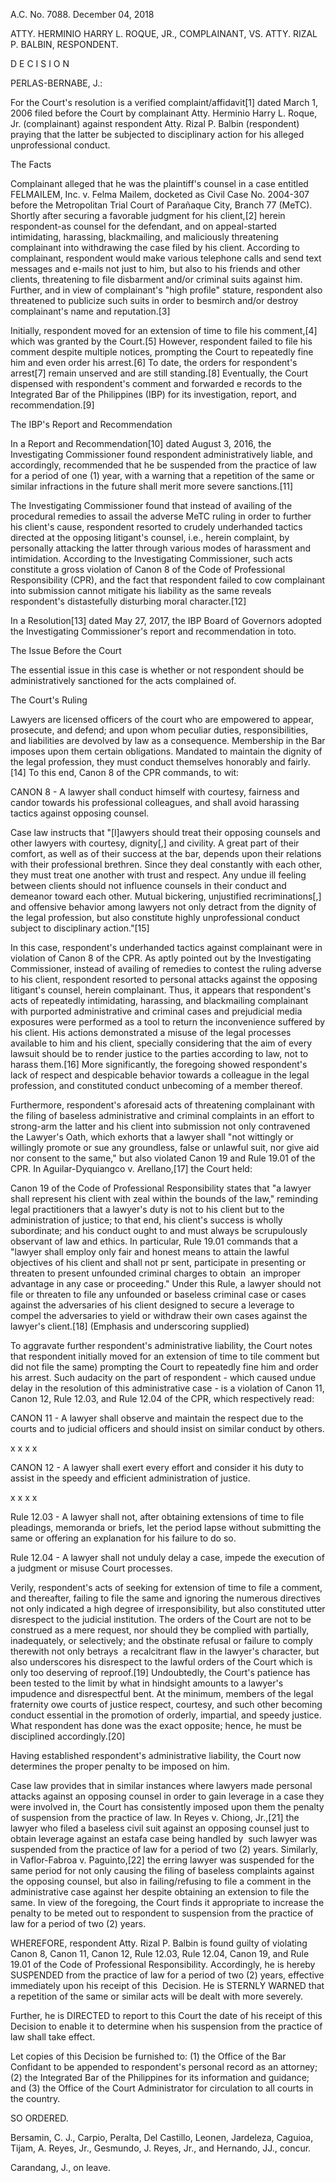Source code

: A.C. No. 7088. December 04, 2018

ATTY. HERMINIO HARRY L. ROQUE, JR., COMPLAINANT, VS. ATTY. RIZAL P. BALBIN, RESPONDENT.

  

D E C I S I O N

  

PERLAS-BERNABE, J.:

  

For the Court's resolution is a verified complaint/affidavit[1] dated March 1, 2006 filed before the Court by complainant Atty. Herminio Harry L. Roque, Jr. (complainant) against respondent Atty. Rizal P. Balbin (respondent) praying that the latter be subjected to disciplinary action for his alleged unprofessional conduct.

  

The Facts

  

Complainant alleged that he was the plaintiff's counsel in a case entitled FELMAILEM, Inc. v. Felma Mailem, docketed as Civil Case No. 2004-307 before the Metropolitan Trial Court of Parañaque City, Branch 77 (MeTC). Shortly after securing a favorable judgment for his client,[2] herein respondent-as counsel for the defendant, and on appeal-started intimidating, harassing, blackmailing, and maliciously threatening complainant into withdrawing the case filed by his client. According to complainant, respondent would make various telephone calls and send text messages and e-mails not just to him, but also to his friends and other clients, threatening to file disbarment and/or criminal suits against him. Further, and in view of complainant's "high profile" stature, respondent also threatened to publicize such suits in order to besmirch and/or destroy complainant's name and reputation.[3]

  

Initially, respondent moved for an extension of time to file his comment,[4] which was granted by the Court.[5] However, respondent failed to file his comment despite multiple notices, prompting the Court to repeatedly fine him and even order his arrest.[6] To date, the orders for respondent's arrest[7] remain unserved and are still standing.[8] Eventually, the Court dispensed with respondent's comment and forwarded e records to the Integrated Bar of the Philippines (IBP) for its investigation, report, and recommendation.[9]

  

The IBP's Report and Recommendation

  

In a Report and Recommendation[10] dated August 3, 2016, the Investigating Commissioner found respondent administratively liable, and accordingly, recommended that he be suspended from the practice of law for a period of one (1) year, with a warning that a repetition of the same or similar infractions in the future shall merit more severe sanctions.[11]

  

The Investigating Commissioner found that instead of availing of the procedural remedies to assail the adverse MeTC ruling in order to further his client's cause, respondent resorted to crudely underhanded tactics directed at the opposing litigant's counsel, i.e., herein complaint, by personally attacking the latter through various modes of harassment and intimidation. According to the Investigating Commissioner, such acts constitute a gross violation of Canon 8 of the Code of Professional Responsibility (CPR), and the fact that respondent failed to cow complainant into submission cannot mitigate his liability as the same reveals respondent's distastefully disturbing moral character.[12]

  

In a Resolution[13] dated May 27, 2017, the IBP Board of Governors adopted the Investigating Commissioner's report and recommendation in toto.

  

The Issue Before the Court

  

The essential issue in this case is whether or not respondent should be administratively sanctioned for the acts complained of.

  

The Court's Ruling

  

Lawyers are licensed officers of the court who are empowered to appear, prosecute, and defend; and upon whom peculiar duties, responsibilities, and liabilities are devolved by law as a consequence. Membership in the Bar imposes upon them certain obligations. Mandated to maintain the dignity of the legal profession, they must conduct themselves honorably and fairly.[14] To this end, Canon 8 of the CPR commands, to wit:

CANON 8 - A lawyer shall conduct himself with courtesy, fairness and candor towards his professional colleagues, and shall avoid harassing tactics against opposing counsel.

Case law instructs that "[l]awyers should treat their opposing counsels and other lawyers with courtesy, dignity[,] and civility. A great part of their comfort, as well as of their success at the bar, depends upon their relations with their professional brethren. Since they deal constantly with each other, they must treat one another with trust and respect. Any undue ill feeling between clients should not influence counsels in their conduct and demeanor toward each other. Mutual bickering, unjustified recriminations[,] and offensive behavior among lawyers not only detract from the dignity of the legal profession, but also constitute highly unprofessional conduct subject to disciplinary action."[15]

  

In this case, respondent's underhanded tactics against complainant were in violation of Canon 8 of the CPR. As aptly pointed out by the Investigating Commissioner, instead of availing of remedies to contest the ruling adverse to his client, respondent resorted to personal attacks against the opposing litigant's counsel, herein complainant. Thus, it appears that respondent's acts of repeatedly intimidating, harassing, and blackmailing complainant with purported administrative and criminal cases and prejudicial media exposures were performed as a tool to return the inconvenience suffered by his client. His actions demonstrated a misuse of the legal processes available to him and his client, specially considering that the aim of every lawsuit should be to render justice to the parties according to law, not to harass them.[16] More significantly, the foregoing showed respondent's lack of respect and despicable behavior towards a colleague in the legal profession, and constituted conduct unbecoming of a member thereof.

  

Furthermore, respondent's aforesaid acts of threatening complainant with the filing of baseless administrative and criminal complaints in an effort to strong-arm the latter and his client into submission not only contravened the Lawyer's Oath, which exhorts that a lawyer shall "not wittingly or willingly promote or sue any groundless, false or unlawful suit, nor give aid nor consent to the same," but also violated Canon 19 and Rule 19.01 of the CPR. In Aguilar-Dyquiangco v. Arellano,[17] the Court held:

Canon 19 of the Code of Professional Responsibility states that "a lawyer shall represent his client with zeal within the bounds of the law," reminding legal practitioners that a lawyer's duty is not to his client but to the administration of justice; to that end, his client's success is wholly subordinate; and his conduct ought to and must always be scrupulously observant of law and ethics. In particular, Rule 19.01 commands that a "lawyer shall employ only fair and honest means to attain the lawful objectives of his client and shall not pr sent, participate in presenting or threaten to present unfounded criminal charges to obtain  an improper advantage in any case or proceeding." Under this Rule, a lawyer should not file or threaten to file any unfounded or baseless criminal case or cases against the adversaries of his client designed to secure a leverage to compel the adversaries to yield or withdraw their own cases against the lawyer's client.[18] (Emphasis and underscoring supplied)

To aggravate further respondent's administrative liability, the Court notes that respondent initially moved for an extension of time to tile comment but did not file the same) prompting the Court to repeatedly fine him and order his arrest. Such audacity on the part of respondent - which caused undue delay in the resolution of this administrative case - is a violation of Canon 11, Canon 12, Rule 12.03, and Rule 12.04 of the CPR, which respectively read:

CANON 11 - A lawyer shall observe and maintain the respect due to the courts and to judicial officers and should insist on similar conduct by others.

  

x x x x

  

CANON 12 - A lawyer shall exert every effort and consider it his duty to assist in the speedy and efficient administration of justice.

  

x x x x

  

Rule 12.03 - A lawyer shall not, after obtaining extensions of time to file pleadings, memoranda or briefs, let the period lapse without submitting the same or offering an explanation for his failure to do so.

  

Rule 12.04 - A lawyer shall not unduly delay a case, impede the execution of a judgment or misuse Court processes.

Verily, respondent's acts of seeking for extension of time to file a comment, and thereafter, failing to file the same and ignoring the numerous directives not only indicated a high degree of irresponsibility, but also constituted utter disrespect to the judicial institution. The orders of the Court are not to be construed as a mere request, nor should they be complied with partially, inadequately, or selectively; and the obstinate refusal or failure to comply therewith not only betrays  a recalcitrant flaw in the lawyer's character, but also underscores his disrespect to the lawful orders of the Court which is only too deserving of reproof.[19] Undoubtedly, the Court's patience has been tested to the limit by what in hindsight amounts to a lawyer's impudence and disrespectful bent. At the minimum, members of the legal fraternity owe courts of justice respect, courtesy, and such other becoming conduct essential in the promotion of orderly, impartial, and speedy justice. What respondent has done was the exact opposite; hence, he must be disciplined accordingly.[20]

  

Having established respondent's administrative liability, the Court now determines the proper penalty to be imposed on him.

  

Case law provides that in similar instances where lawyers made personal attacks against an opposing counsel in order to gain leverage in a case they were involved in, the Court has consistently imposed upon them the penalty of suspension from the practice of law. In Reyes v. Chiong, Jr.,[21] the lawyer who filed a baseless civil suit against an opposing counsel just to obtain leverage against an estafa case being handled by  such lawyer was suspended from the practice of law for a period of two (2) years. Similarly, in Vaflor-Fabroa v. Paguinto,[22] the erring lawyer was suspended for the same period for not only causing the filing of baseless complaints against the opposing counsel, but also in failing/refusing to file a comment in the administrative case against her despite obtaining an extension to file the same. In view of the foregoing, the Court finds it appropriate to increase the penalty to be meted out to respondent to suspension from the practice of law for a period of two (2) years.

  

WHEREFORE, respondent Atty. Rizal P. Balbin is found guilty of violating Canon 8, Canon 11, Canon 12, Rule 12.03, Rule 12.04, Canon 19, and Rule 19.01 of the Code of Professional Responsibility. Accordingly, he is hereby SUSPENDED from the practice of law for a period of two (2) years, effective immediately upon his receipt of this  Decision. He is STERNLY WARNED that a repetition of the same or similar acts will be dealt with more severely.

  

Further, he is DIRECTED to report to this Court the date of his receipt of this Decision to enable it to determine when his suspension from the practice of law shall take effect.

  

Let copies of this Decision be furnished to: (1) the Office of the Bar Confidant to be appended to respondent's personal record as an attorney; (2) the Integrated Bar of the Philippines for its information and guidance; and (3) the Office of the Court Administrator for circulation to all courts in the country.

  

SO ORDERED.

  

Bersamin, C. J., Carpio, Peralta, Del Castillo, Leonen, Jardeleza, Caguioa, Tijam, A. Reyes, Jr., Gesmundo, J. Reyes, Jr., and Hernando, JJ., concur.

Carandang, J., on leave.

------------

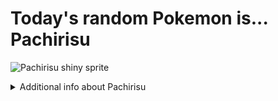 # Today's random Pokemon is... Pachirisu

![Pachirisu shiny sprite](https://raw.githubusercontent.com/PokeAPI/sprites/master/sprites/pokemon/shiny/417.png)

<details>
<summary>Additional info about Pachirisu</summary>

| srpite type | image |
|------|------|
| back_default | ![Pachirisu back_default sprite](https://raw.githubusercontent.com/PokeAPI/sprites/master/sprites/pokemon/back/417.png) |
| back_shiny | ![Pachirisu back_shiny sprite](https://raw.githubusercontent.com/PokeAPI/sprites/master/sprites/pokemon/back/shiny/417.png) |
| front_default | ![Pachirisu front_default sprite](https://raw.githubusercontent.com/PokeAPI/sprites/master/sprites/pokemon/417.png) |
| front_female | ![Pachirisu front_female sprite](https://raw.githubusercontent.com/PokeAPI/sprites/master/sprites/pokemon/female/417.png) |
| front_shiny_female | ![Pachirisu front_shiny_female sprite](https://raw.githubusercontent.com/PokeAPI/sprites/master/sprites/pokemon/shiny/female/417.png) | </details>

------------

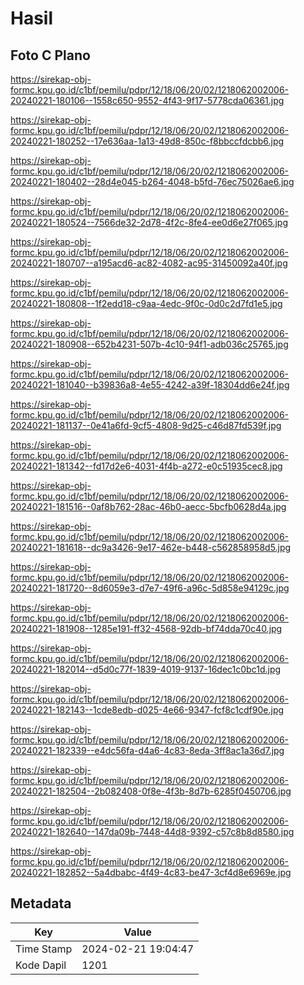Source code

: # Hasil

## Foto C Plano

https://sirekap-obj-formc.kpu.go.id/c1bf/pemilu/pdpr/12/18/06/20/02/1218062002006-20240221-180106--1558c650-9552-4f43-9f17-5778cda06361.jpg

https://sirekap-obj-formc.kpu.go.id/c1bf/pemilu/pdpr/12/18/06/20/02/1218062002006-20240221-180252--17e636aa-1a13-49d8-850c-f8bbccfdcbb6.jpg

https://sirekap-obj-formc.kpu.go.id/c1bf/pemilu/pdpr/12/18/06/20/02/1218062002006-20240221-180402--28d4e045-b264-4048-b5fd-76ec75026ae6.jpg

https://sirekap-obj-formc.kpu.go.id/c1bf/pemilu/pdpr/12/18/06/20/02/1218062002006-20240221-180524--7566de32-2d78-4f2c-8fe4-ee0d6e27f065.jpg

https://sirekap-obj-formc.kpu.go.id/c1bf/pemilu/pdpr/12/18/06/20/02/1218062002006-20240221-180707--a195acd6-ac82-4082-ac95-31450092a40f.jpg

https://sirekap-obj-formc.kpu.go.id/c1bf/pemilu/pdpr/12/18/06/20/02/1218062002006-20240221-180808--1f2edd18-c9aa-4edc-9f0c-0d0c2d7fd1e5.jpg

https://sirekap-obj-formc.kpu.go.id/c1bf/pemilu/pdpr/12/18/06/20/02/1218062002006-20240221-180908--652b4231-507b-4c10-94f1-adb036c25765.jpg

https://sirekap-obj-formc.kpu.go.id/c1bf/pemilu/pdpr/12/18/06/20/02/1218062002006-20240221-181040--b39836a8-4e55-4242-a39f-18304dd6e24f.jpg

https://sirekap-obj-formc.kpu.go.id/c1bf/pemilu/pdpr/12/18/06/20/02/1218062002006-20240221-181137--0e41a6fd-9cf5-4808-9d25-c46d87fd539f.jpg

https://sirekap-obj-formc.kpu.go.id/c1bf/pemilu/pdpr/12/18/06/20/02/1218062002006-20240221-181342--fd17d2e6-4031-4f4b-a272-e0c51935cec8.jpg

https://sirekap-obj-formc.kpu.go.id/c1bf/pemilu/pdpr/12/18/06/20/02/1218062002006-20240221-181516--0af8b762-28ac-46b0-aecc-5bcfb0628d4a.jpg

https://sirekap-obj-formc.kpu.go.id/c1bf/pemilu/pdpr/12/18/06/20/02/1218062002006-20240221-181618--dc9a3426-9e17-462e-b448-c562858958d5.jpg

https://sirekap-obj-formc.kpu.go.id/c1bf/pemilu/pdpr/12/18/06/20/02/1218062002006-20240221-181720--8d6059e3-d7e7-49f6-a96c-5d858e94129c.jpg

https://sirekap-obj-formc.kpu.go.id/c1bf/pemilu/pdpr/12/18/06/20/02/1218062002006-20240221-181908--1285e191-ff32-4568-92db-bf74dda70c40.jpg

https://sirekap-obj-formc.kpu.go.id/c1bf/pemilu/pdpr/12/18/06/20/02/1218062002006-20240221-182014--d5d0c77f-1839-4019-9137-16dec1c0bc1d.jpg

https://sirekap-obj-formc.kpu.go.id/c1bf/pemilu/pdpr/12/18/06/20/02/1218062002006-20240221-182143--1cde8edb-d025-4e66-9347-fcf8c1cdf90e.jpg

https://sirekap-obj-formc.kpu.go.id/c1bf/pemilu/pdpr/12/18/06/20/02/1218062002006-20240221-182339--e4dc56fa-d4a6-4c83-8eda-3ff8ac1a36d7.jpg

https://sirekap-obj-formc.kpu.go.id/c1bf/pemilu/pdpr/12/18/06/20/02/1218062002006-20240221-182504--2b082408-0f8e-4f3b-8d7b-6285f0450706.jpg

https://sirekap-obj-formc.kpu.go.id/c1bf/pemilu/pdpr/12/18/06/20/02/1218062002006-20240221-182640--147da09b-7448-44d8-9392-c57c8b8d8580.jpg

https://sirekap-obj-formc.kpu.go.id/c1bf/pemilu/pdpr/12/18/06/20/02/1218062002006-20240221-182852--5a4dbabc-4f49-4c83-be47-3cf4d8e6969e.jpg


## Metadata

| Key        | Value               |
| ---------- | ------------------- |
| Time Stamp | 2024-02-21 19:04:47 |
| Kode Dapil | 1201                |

------------

The lines above that hold the word "details" are the ones to copy.

<details>
| front_shiny_female | ![Pachirisu front_shiny_female sprite](https://raw.githubusercontent.com/PokeAPI/sprites/master/sprites/pokemon/shiny/female/417.png) | </details>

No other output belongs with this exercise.